日和佐選手は、少年時代、サントリーのランニングラグビーに憧れていた。当時は、永友洋司さんが、スクラムハーフ(SH)で、正確無比なパスワークを見せていた。一番好きなSHは、サントリーの先輩である田中澄憲選手。明治大学時代から好きだったらしい。そんな日和佐選手がサントリーに入るのは必然だった。そして、その初年度に元オーストラリア代表監督、元南アフリカ代表テクニカルアドバイザーのエディ・ジョーンズさんが監督になり、同じチームに世界最多キャップ保持者のジョージ・グレーガン選手がいたというのは、何かに導かれたとしか考えられない幸運である。

いまは、ジョージ・グレーガン選手にさまざまなアドバイスを受けているという。「前を見てプレーしろ、と言われました」。ディフェンスのポジショニングに関しても、目から鱗の助言があるそうだ。そして、来季は現在世界最高のSHと言われている南アフリカ代表のフーリー・デュプレアがサントリーに加入する。「ホントに楽しみです」と日和佐選手。外から見ていれば、デュプレアが来たら日和佐は出場機会を奪われるのではないかと心配してしまうが、そんなことは当人は微塵も考えていない。世界最高の技を学べるのが楽しみで、その選手とポジション争いできるのが楽しみで仕方ないのだ。
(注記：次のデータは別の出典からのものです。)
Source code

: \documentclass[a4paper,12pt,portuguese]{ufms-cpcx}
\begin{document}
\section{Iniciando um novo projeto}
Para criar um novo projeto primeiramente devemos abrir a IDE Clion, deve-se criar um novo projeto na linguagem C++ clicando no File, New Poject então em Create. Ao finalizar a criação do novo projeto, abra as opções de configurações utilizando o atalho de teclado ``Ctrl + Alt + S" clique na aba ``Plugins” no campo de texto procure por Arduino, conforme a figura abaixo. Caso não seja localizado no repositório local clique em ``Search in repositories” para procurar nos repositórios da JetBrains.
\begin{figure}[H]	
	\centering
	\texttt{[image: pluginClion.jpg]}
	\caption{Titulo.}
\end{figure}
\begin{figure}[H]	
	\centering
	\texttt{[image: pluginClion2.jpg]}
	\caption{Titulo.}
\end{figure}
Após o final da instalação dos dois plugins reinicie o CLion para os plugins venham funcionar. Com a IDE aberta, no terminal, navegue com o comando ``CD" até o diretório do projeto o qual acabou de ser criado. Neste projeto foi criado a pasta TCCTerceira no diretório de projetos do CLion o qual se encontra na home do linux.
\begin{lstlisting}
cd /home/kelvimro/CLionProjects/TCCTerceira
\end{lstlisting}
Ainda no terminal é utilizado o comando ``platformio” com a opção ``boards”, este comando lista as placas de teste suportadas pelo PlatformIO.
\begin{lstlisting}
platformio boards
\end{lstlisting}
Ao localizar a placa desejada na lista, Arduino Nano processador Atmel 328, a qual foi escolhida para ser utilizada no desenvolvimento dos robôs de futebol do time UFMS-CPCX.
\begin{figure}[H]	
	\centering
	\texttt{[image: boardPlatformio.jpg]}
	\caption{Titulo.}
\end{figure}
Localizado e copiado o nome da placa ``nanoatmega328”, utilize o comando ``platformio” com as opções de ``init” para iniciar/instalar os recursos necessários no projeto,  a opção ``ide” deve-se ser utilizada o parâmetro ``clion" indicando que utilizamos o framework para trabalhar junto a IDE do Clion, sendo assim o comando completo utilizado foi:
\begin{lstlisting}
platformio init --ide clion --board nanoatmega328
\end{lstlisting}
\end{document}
グレーガンとデュプレアに直接指導を受けながら成長できるなんて、世界のSHから羨望の眼差しを注がれるだろう。スクラムハーフというポジションに神様がいるとしたら、日和佐選手はあきらかに神様に祝福されている。その成長の過程を見ている我々も幸せなのかもしれない。

オレニ・アイイ選手は、元7人制NZ代表選手であり、IRBの7人制ラグビー世界最優秀選手に選出されるなど、その経歴は輝かしい。フランスのクラブ「トゥーロン」でもプレーした。これまで得点王というタイトルはないが、「オークランドのときは、カーロス・スペンサーがいたし、トゥーロンではアンドリュー・マーテンズがいたからね」と、ビッグネームとともにプレーしたからこそ、プレースキッカーの出番がまわってこなかっただけである。3児の父親だが、日本が気に入っているらしく、「ずっと日本でプレーしたい」と話す。奥さんも日本が好きでトゥーロンからもオファーを受けていたが、奥さんが日本を選んだのだとか。

アイイ選手の言葉で好感を持ったのは、「ラグビーは新しい世界に僕を連れて行ってくれるし、なにより僕を笑顔にしてくれる」というもの。そう、ラグビーは人生を豊かにしてくれる楽しいもの。熱くなってやりあったって、試合が終われば笑顔で握手する。試合中のぎりぎりの緊張感を彼らは楽しんでいるわけだ。

日和佐選手もアイイ選手も、これから始まる日本選手権でさらに観客を楽しませてくれるだろう。それは彼らが、心からラグビーを楽しんでいるからに他ならない。